Saved data entries
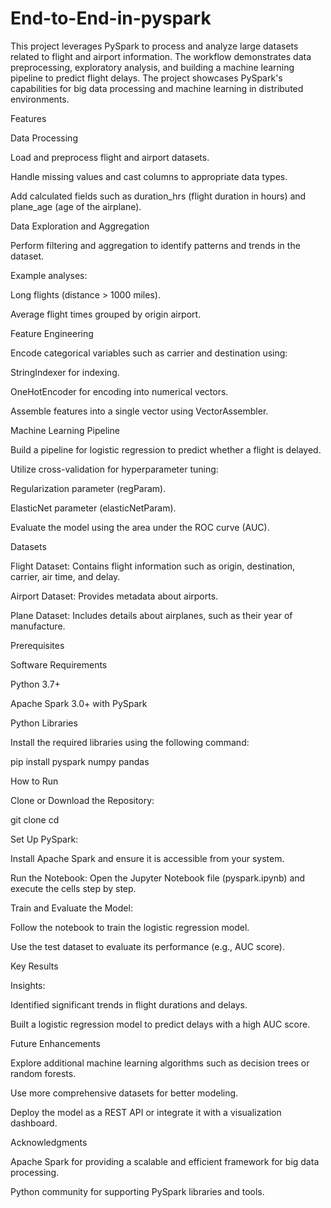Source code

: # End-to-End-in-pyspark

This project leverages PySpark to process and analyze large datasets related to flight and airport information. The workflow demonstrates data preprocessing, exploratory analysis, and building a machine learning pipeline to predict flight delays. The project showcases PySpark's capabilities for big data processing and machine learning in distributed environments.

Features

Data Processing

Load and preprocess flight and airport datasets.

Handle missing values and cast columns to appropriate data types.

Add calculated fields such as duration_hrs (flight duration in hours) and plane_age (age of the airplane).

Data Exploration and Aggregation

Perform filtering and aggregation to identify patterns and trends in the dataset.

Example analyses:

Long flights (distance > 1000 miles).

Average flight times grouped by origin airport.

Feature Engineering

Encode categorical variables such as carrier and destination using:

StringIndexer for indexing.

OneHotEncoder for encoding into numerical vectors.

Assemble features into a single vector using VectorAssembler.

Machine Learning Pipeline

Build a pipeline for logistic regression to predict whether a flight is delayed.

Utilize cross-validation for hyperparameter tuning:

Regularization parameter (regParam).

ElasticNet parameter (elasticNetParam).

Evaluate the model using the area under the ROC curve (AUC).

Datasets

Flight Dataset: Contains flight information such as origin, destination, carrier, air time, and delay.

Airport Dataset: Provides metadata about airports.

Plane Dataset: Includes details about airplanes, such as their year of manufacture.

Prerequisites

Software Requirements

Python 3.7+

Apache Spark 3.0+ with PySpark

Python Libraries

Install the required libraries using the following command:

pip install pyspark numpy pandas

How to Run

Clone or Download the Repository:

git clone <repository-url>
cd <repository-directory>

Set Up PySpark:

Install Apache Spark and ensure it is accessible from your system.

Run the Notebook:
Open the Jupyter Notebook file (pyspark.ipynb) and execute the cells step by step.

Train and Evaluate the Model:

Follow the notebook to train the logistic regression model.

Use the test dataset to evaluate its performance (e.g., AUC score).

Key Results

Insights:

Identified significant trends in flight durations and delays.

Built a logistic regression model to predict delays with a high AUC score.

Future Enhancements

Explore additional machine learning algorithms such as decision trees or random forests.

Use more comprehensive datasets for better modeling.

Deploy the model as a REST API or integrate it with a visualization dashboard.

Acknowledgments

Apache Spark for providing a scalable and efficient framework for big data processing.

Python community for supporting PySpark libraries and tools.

Work required
Repeat, exactly as they stand, the line that contains "Key Results" and all the lines after it in the data above.

Result for this exercise
Key Results

Insights:

Identified significant trends in flight durations and delays.

Built a logistic regression model to predict delays with a high AUC score.

Future Enhancements

Explore additional machine learning algorithms such as decision trees or random forests.

Use more comprehensive datasets for better modeling.

Deploy the model as a REST API or integrate it with a visualization dashboard.

Acknowledgments

Apache Spark for providing a scalable and efficient framework for big data processing.

Python community for supporting PySpark libraries and tools.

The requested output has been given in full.